◆ Work to complete
Please write out exactly the lines that begin at the line containing "< \infty$, $[f]_p" and run to the end of the records.

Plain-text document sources
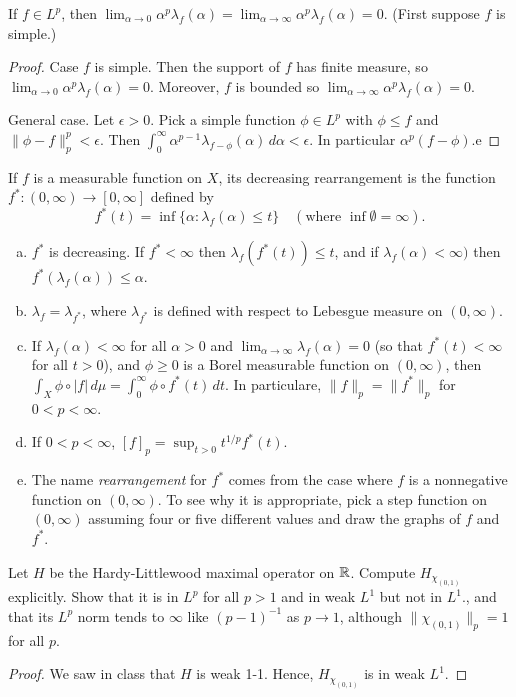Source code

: \documentclass{article}
\begin{document}
 If $f \in L^p$, then $\lim_{\alpha \to 0} \alpha^p \lambda_f(\alpha) = \lim_{\alpha \to \infty} \alpha^p \lambda_f(\alpha) = 0$. (First suppose $f$ is simple.)
\begin{proof}
Case $f$ is simple.  Then the support of $f$ has finite measure, so $\lim_{\alpha \to 0} \alpha^p \lambda_f(\alpha) = 0$.  Moreover, $f$ is bounded so $\lim_{\alpha \to \infty} \alpha^p \lambda_f(\alpha) = 0$.

General case. Let $\epsilon > 0$. Pick a simple function $\phi \in L^p$ with  $\phi \le f$ and $\|\phi - f\|_p^p < \epsilon$.  Then $\int_0^\infty \alpha^{p-1} \lambda_{f - \phi}(\alpha) \, d \alpha < \epsilon$. In particular $\alpha^p (f - \phi)$.e

\end{proof}

 If $f$ is a measurable function on $X$, its decreasing rearrangement is the function $f^*: (0,\infty) \to [0,\infty]$ defined by 
$$f^*(t) = \inf\{\alpha : \lambda_f(\alpha) \le t\} \quad (\text{where } \inf \emptyset = \infty).$$
\begin{enumerate}[a.]
\item $f^*$ is decreasing. If $f^* < \infty$ then $\lambda_f(f^*(t)) \le t$, and if $\lambda_f(\alpha) < \infty)$ then $f^*(\lambda_f(\alpha)) \le \alpha$.
\item $\lambda_f = \lambda_{f^*}$, where $\lambda_{f^*}$ is defined with respect to Lebesgue measure on $(0,\infty)$.
\item If $\lambda_f(\alpha) < \infty$ for all $\alpha > 0$ and $\lim_{\alpha \to \infty} \lambda_f(\alpha) = 0$ (so that $f^*(t) < \infty$ for all $t > 0$), and 
$\phi \ge 0$ is a Borel measurable function on $(0,\infty)$, then $\int_X \phi \circ |f| \, d\mu = \int_0^\infty \phi \circ f^*(t) \, dt$. In particulare,
$\|f\|_p = \|f^*\|_p$ for $0 < p < \infty$.
\item If $0<p < \infty$, $[f]_p = \sup_{t > 0} t^{1/p} f^*(t)$.
\item The name \emph{rearrangement} for $f^*$ comes from the case where $f$ is a nonnegative function on $(0,\infty)$. To see why it is appropriate, pick
a step function on $(0, \infty)$ assuming four or five different values and draw the graphs of $f$ and $f^*$.
\end{enumerate}

 Let $H$ be the Hardy-Littlewood maximal operator on $\mathbb{R}$. Compute $H_{\chi_{(0,1)}}$ explicitly. 
Show that it is in $L^p$ for all $p > 1$ and in weak $L^1$ but not in $L^1$., and that its $L^p$ norm tends to $\infty$ 
like $(p-1)^{-1}$ as $p \to 1$, although $\|\chi_{(0,1)}\|_p = 1$ for all $p$.
\begin{proof}

We saw in class that $H$ is weak 1-1. Hence, $H_{\chi_{(0,1)}}$ is in weak $L^1$.






\end{proof}
\end{document}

◆ Reply to the exercise
\item If $0<p < \infty$, $[f]_p = \sup_{t > 0} t^{1/p} f^*(t)$.
\item The name \emph{rearrangement} for $f^*$ comes from the case where $f$ is a nonnegative function on $(0,\infty)$. To see why it is appropriate, pick
a step function on $(0, \infty)$ assuming four or five different values and draw the graphs of $f$ and $f^*$.
\end{enumerate}

 Let $H$ be the Hardy-Littlewood maximal operator on $\mathbb{R}$. Compute $H_{\chi_{(0,1)}}$ explicitly. 
Show that it is in $L^p$ for all $p > 1$ and in weak $L^1$ but not in $L^1$., and that its $L^p$ norm tends to $\infty$ 
like $(p-1)^{-1}$ as $p \to 1$, although $\|\chi_{(0,1)}\|_p = 1$ for all $p$.
\begin{proof}

We saw in class that $H$ is weak 1-1. Hence, $H_{\chi_{(0,1)}}$ is in weak $L^1$.






\end{proof}
\end{document}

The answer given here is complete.